Task to carry out:
In full and without change, transcribe the records below.

Records for the task:

-.-.-

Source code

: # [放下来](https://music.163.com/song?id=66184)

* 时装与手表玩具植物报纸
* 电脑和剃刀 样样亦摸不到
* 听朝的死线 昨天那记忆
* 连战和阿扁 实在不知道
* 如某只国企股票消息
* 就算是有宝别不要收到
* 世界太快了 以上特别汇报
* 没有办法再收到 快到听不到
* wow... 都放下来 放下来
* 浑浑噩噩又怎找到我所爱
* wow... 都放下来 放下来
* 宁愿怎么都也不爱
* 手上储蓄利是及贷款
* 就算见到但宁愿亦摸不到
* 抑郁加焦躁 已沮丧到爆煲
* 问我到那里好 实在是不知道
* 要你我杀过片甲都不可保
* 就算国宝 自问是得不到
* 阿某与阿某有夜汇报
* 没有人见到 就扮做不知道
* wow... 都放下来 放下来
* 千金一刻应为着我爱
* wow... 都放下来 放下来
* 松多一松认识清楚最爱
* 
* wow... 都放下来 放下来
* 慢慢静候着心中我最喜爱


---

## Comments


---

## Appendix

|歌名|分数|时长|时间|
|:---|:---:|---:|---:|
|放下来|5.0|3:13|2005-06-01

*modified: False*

-.-.-

Answer section:
Source code

: # [放下来](https://music.163.com/song?id=66184)

* 时装与手表玩具植物报纸
* 电脑和剃刀 样样亦摸不到
* 听朝的死线 昨天那记忆
* 连战和阿扁 实在不知道
* 如某只国企股票消息
* 就算是有宝别不要收到
* 世界太快了 以上特别汇报
* 没有办法再收到 快到听不到
* wow... 都放下来 放下来
* 浑浑噩噩又怎找到我所爱
* wow... 都放下来 放下来
* 宁愿怎么都也不爱
* 手上储蓄利是及贷款
* 就算见到但宁愿亦摸不到
* 抑郁加焦躁 已沮丧到爆煲
* 问我到那里好 实在是不知道
* 要你我杀过片甲都不可保
* 就算国宝 自问是得不到
* 阿某与阿某有夜汇报
* 没有人见到 就扮做不知道
* wow... 都放下来 放下来
* 千金一刻应为着我爱
* wow... 都放下来 放下来
* 松多一松认识清楚最爱
* 
* wow... 都放下来 放下来
* 慢慢静候着心中我最喜爱


---

## Comments


---

## Appendix

|歌名|分数|时长|时间|
|:---|:---:|---:|---:|
|放下来|5.0|3:13|2005-06-01

*modified: False*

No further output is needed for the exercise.